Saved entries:
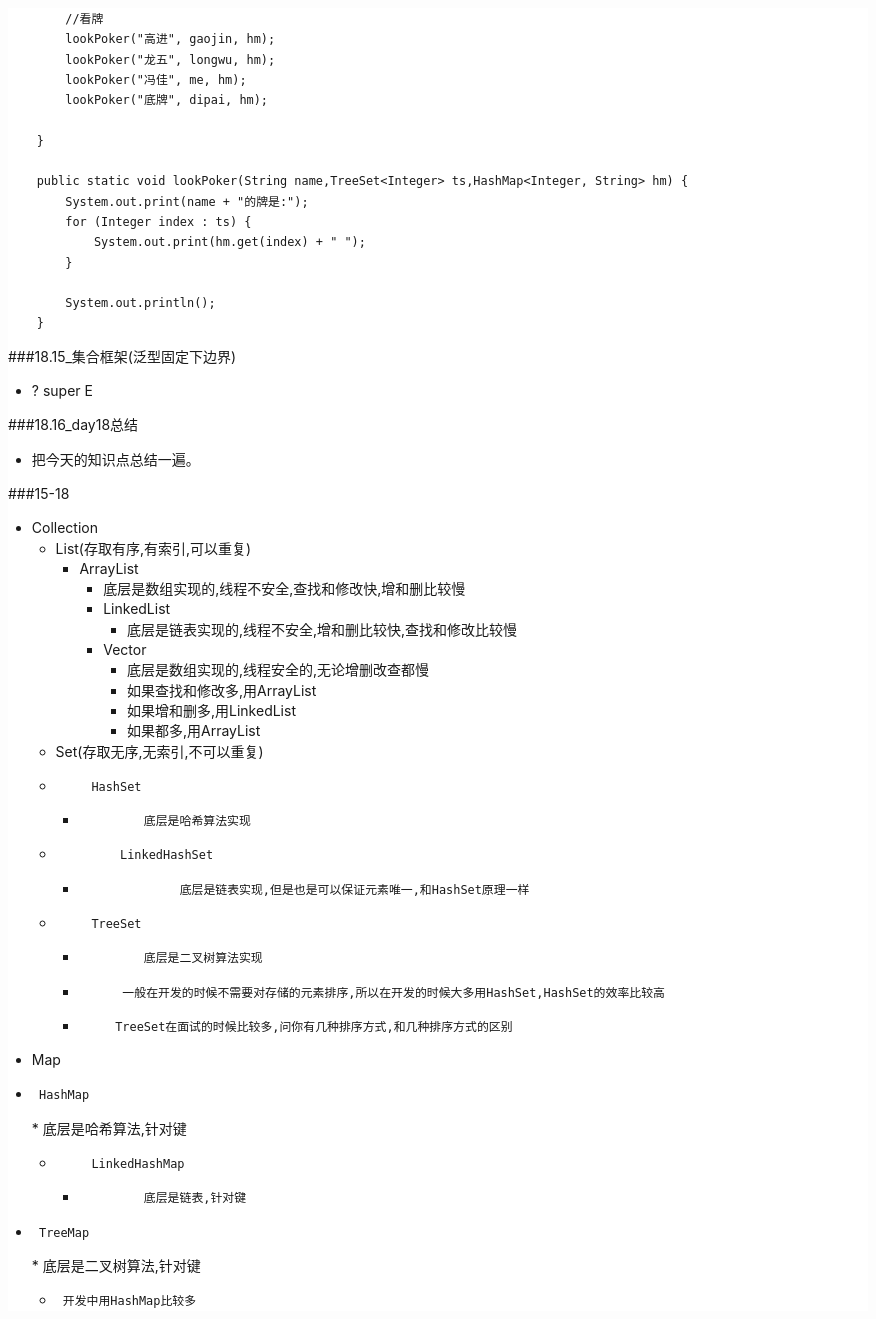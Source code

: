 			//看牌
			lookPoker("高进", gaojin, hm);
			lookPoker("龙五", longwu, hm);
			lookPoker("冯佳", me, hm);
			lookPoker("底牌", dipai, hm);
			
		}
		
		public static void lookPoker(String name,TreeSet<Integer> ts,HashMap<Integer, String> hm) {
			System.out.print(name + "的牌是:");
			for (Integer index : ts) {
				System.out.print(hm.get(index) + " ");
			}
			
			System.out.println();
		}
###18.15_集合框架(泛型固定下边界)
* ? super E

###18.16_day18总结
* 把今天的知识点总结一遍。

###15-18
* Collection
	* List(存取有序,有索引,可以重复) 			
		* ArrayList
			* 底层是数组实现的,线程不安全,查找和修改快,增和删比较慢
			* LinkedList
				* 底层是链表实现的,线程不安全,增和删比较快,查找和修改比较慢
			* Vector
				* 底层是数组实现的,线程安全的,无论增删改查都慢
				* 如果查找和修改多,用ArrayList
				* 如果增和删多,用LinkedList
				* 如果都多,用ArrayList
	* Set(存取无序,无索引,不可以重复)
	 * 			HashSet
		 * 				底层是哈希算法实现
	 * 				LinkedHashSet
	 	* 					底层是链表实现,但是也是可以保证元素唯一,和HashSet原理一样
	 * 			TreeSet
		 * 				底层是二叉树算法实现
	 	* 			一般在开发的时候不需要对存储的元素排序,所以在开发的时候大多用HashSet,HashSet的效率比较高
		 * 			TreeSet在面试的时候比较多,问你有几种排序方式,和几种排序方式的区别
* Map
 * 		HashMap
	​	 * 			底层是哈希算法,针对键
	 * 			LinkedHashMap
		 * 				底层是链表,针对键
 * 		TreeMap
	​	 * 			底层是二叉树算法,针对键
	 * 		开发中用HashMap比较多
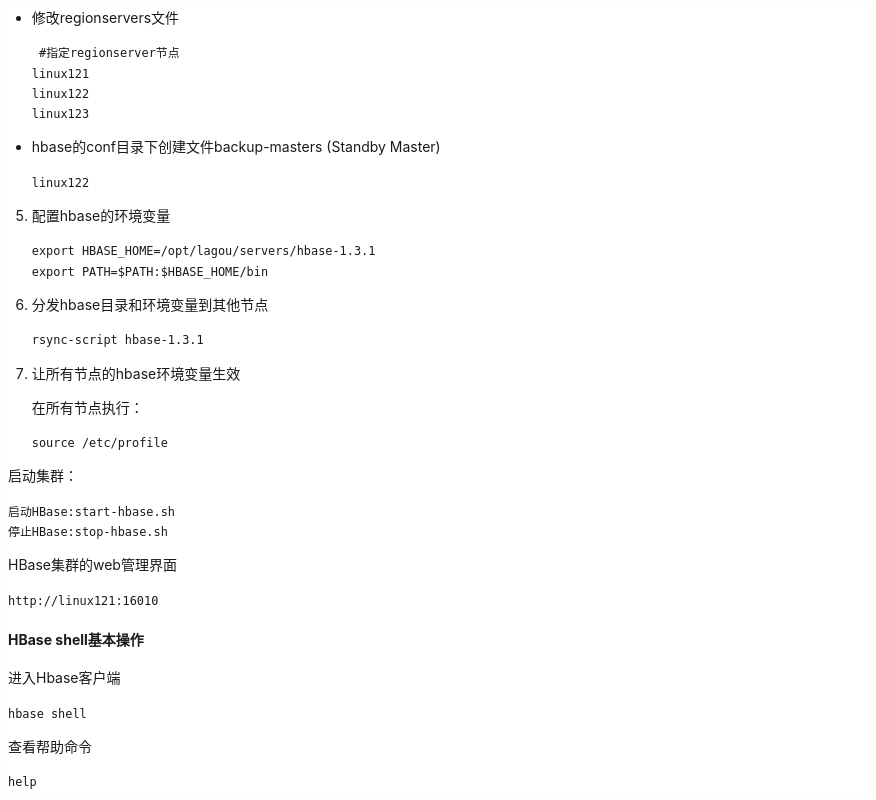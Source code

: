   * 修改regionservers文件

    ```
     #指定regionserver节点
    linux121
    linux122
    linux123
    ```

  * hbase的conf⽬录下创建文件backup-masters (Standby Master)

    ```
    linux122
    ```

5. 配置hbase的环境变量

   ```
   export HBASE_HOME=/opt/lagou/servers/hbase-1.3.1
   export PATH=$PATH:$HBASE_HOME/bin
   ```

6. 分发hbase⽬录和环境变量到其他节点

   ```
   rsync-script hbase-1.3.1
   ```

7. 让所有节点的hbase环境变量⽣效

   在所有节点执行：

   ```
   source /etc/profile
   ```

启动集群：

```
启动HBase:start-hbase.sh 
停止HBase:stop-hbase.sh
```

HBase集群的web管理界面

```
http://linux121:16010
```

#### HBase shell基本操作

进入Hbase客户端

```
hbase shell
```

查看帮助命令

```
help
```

Directions. Only the count is wanted. Count the lines of the data above that include the string "线程不安全".

Answer to this exercise. 2